__WORK REQUIRED__:
Reproduce the records word for word, leaving out any pictures they hold.

(Collected data)

━━━━

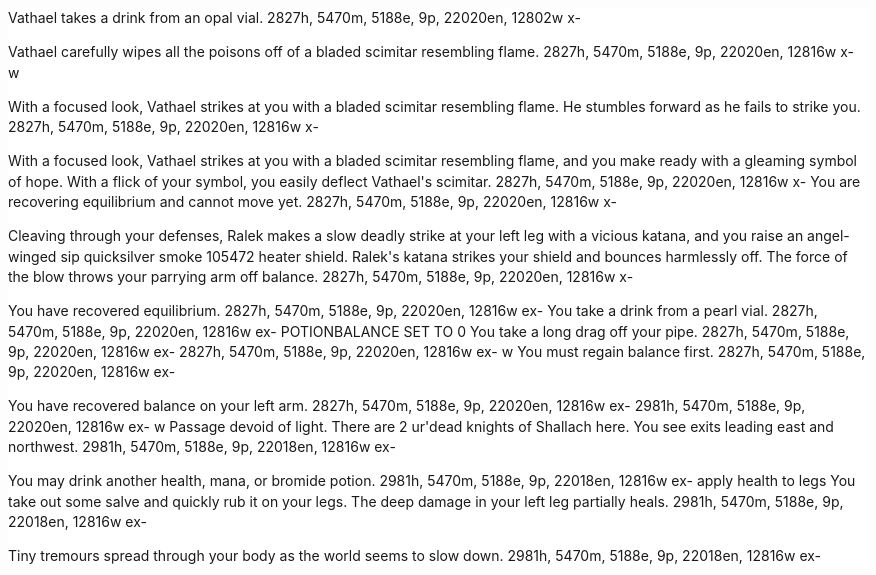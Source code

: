 Vathael takes a drink from an opal vial.
2827h, 5470m, 5188e, 9p, 22020en, 12802w x-

Vathael carefully wipes all the poisons off of a bladed scimitar resembling flame.
2827h, 5470m, 5188e, 9p, 22020en, 12816w x-
w

With a focused look, Vathael strikes at you with a bladed scimitar resembling flame. He stumbles forward as he fails to strike you.
2827h, 5470m, 5188e, 9p, 22020en, 12816w x-

With a focused look, Vathael strikes at you with a bladed scimitar resembling flame, and you make ready with a gleaming symbol of hope. With
a flick of your symbol, you easily deflect Vathael's scimitar.
2827h, 5470m, 5188e, 9p, 22020en, 12816w x-
You are recovering equilibrium and cannot move yet.
2827h, 5470m, 5188e, 9p, 22020en, 12816w x-

Cleaving through your defenses, Ralek makes a slow deadly strike at your left leg with a vicious katana, and you raise an angel-winged 
sip quicksilver
smoke 105472
heater shield. Ralek's katana strikes your shield and bounces harmlessly off.
The force of the blow throws your parrying arm off balance.
2827h, 5470m, 5188e, 9p, 22020en, 12816w x-

You have recovered equilibrium.
2827h, 5470m, 5188e, 9p, 22020en, 12816w ex-
You take a drink from a pearl vial.
2827h, 5470m, 5188e, 9p, 22020en, 12816w ex-
POTIONBALANCE SET TO 0
You take a long drag off your pipe.
2827h, 5470m, 5188e, 9p, 22020en, 12816w ex-
2827h, 5470m, 5188e, 9p, 22020en, 12816w ex-
w
You must regain balance first.
2827h, 5470m, 5188e, 9p, 22020en, 12816w ex-

You have recovered balance on your left arm.
2827h, 5470m, 5188e, 9p, 22020en, 12816w ex-
2981h, 5470m, 5188e, 9p, 22020en, 12816w ex-
w
Passage devoid of light.
There are 2 ur'dead knights of Shallach here.
You see exits leading east and northwest.
2981h, 5470m, 5188e, 9p, 22018en, 12816w ex-

You may drink another health, mana, or bromide potion.
2981h, 5470m, 5188e, 9p, 22018en, 12816w ex-
apply health to legs
You take out some salve and quickly rub it on your legs.
The deep damage in your left leg partially heals.
2981h, 5470m, 5188e, 9p, 22018en, 12816w ex-

Tiny tremours spread through your body as the world seems to slow down.
2981h, 5470m, 5188e, 9p, 22018en, 12816w ex-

━━━━

__RESULT BELOW__:
Source code

: Vathael takes a drink from an opal vial.
2827h, 5470m, 5188e, 9p, 22020en, 12802w x-

Vathael carefully wipes all the poisons off of a bladed scimitar resembling flame.
2827h, 5470m, 5188e, 9p, 22020en, 12816w x-
w

With a focused look, Vathael strikes at you with a bladed scimitar resembling flame. He stumbles forward as he fails to strike you.
2827h, 5470m, 5188e, 9p, 22020en, 12816w x-

With a focused look, Vathael strikes at you with a bladed scimitar resembling flame, and you make ready with a gleaming symbol of hope. With
a flick of your symbol, you easily deflect Vathael's scimitar.
2827h, 5470m, 5188e, 9p, 22020en, 12816w x-
You are recovering equilibrium and cannot move yet.
2827h, 5470m, 5188e, 9p, 22020en, 12816w x-

Cleaving through your defenses, Ralek makes a slow deadly strike at your left leg with a vicious katana, and you raise an angel-winged 
sip quicksilver
smoke 105472
heater shield. Ralek's katana strikes your shield and bounces harmlessly off.
The force of the blow throws your parrying arm off balance.
2827h, 5470m, 5188e, 9p, 22020en, 12816w x-

You have recovered equilibrium.
2827h, 5470m, 5188e, 9p, 22020en, 12816w ex-
You take a drink from a pearl vial.
2827h, 5470m, 5188e, 9p, 22020en, 12816w ex-
POTIONBALANCE SET TO 0
You take a long drag off your pipe.
2827h, 5470m, 5188e, 9p, 22020en, 12816w ex-
2827h, 5470m, 5188e, 9p, 22020en, 12816w ex-
w
You must regain balance first.
2827h, 5470m, 5188e, 9p, 22020en, 12816w ex-

You have recovered balance on your left arm.
2827h, 5470m, 5188e, 9p, 22020en, 12816w ex-
2981h, 5470m, 5188e, 9p, 22020en, 12816w ex-
w
Passage devoid of light.
There are 2 ur'dead knights of Shallach here.
You see exits leading east and northwest.
2981h, 5470m, 5188e, 9p, 22018en, 12816w ex-

You may drink another health, mana, or bromide potion.
2981h, 5470m, 5188e, 9p, 22018en, 12816w ex-
apply health to legs
You take out some salve and quickly rub it on your legs.
The deep damage in your left leg partially heals.
2981h, 5470m, 5188e, 9p, 22018en, 12816w ex-

Tiny tremours spread through your body as the world seems to slow down.
2981h, 5470m, 5188e, 9p, 22018en, 12816w ex-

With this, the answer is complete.